---------- INPUT

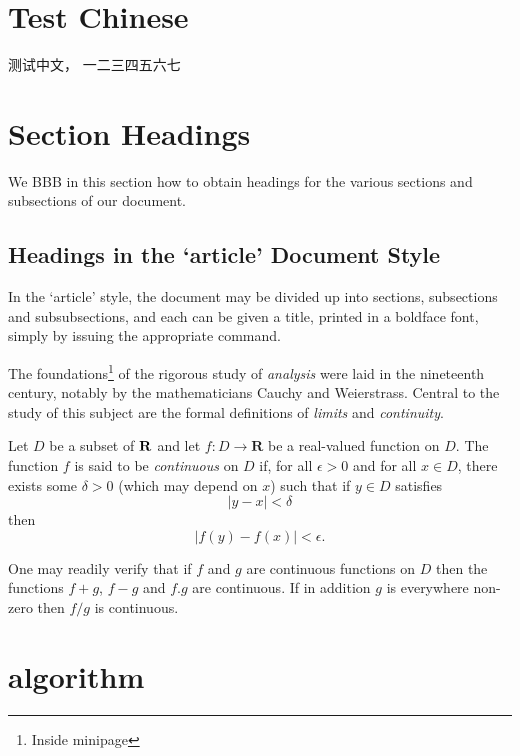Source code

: \section{Test Chinese}
测试中文， 一二三四五六七
\section{Section Headings}
We \citep{Ancey1996} BBB \citep{RR73} in this section how to obtain headings
for the various sections and subsections of our
document.
\subsection{Headings in the ‘article’ Document Style}
In the ‘article’ style, the document may be divided up
into sections, subsections and subsubsections, and each
can be given a title, printed in a boldface font,
simply by issuing the appropriate command.

The foundations\footnote{Inside minipage} of the rigorous study of \textit{analysis}
were laid in the nineteenth century, notably by the
mathematicians Cauchy and Weierstrass. Central to the
study of this subject are the formal definitions of
\textit{limits} and \textit{continuity}.

Let $D$ be a subset of $\bf R$ and let
$f \colon D \to \textbf{R}$ be a real-valued function on
$D$. The function $f$ is said to be \textit{continuous} on
$D$ if, for all $\epsilon > 0$ and for all $x \in D$,
there exists some $\delta > 0$ (which may depend on $x$)
such that if $y \in D$ satisfies
\[ |y - x| < \delta \]
then
\[ |f(y) - f(x)| < \epsilon. \]

One may readily verify that if $f$ and $g$ are continuous
functions on $D$ then the functions $f+g$, $f-g$ and
$f.g$ are continuous. If in addition $g$ is everywhere
non-zero then $f/g$ is continuous.

\section{algorithm}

--------------------

## [WHAT YOU NEED TO DO]
Output the data exactly, pictures omitted.

## [RESPONSE FOR THIS EXERCISE]
Source code

: \section{Test Chinese}
测试中文， 一二三四五六七
\section{Section Headings}
We \citep{Ancey1996} BBB \citep{RR73} in this section how to obtain headings
for the various sections and subsections of our
document.
\subsection{Headings in the ‘article’ Document Style}
In the ‘article’ style, the document may be divided up
into sections, subsections and subsubsections, and each
can be given a title, printed in a boldface font,
simply by issuing the appropriate command.

The foundations\footnote{Inside minipage} of the rigorous study of \textit{analysis}
were laid in the nineteenth century, notably by the
mathematicians Cauchy and Weierstrass. Central to the
study of this subject are the formal definitions of
\textit{limits} and \textit{continuity}.

Let $D$ be a subset of $\bf R$ and let
$f \colon D \to \textbf{R}$ be a real-valued function on
$D$. The function $f$ is said to be \textit{continuous} on
$D$ if, for all $\epsilon > 0$ and for all $x \in D$,
there exists some $\delta > 0$ (which may depend on $x$)
such that if $y \in D$ satisfies
\[ |y - x| < \delta \]
then
\[ |f(y) - f(x)| < \epsilon. \]

One may readily verify that if $f$ and $g$ are continuous
functions on $D$ then the functions $f+g$, $f-g$ and
$f.g$ are continuous. If in addition $g$ is everywhere
non-zero then $f/g$ is continuous.

\section{algorithm}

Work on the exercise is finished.